Suite aux pressions des ONG locales et internationales, les autorités péruviennes ont enfin annoncé mardi 3 juin leur décision de protéger les Indiens isolés qui vivent à proximité de la frontière entre le Pérou et le Brésil.
Une compagnie pétrolière française, Perenco, qui convoite l'un des plus importants gisements pétroliers du Pérou dans une région où vivent au moins deux groupes isolés est actuellement impliquée dans une bataille judiciaire avec une organisation indigène locale.
On estime qu'il existe dans le monde entier plus d'une centaine de peuples qui ont volontairement décidé de s'isoler du monde extérieur et dont la population varie de quelques individus à plusieurs centaines. La plupart d'entre eux sont les survivants ou les descendants de survivants d'actes génocidaires subis dans le passé. Ils vivent en se déplaçant constamment, fuyant l'invasion et la colonisation de leurs terres par les compagnies d'exploitation forestière ou pétrolière et les ranchs d'élevage.

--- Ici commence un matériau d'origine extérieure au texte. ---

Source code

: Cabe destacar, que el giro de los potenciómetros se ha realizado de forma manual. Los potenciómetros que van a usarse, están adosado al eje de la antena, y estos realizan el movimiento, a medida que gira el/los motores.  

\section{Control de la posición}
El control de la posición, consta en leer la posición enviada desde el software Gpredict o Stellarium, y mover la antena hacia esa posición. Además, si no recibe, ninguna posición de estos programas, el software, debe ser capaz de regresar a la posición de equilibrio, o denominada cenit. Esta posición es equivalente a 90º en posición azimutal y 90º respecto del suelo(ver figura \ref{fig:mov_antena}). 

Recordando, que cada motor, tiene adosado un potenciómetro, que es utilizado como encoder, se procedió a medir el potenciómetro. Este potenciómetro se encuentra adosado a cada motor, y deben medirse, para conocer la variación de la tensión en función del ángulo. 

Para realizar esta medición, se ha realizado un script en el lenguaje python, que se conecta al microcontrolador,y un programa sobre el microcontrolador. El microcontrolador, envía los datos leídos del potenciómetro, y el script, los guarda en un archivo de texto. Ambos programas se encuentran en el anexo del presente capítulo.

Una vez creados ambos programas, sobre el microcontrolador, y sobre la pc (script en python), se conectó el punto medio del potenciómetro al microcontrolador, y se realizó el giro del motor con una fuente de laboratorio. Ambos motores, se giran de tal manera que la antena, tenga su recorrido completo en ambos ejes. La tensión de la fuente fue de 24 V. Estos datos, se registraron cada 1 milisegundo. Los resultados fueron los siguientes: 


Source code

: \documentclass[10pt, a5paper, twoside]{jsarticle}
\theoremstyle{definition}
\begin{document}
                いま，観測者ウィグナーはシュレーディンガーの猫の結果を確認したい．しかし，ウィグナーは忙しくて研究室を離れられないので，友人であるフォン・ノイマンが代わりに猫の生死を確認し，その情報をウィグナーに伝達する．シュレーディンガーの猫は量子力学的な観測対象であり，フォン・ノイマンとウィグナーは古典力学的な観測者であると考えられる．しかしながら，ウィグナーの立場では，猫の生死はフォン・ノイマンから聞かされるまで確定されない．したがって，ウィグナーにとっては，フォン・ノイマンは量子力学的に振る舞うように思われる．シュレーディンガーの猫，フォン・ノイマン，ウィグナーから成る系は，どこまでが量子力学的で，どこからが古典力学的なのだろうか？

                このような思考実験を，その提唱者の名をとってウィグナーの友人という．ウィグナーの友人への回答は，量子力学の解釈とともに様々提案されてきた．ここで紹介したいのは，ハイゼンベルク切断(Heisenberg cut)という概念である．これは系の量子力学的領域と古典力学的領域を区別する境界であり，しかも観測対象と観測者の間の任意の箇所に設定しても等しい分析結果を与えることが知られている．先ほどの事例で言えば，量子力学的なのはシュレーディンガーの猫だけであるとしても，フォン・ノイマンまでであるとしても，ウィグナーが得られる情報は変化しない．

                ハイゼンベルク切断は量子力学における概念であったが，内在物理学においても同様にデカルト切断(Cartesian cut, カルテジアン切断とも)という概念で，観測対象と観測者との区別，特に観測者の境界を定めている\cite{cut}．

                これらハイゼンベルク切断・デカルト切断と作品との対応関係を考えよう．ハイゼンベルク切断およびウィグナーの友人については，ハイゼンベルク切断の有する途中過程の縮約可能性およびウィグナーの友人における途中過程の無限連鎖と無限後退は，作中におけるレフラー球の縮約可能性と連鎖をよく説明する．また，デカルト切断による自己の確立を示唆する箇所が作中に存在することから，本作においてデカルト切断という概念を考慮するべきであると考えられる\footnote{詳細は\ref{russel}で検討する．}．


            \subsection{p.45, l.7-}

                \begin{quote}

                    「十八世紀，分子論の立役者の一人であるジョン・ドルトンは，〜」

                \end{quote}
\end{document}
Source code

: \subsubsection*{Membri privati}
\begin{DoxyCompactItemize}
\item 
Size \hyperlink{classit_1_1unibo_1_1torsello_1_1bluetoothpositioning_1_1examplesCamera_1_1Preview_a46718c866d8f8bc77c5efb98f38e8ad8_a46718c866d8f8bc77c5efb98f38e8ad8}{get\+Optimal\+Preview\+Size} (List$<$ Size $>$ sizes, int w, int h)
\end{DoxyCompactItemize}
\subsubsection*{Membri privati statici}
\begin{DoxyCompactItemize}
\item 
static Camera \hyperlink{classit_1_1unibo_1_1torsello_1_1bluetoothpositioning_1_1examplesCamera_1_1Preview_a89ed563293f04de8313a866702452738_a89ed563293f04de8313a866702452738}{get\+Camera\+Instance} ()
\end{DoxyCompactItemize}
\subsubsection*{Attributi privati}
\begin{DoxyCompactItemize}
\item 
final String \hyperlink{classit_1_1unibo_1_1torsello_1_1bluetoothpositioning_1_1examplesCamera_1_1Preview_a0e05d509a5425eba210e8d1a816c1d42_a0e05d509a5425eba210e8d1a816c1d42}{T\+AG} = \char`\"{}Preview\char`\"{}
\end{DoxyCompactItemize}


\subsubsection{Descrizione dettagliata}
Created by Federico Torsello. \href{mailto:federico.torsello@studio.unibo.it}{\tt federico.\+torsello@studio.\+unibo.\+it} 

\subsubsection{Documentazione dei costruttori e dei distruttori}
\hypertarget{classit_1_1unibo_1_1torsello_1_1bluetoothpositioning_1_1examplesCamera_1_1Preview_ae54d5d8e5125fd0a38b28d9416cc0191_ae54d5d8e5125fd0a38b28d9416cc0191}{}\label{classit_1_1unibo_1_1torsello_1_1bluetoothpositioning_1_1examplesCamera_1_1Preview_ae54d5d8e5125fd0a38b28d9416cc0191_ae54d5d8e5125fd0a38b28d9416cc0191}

Ailleurs en Amérique du Sud, dans le Chaco paraguayen, un nombre inconnu d'Indiens vivent dans un isolement quasi complet, dans une vaste forêt broussailleuse qui s'étend au sud du bassin amazonien.
Fuyant les bulldozers qui déboisent leur forêt rachetée par de puissants propriétaires terriens, les Indiens doivent constamment changer de campement pour se réfugier dans les espaces les plus reculés de la forêt qu'ils considéraient comme leur territoire et où ils ne se sentent plus en sécurité.
Dans le golfe du Bengale, des peuples isolés perçus comme des « attardés »
La situation des peuples isolés est particulièrement préoccupante dans les îles Andaman, territoire de l'Union indienne situé dans le golfe du Bengale au large de la côte orientale de l'Inde.
A l'image de tant de peuples indigènes isolés à la réputation effrayante, ils sont perçus comme des « sauvages » ou des « attardés ». Leur hostilité vis-à-vis des étrangers est cependant tout à fait compréhensible, car le monde extérieur ne leur a apporté que violences et maladies.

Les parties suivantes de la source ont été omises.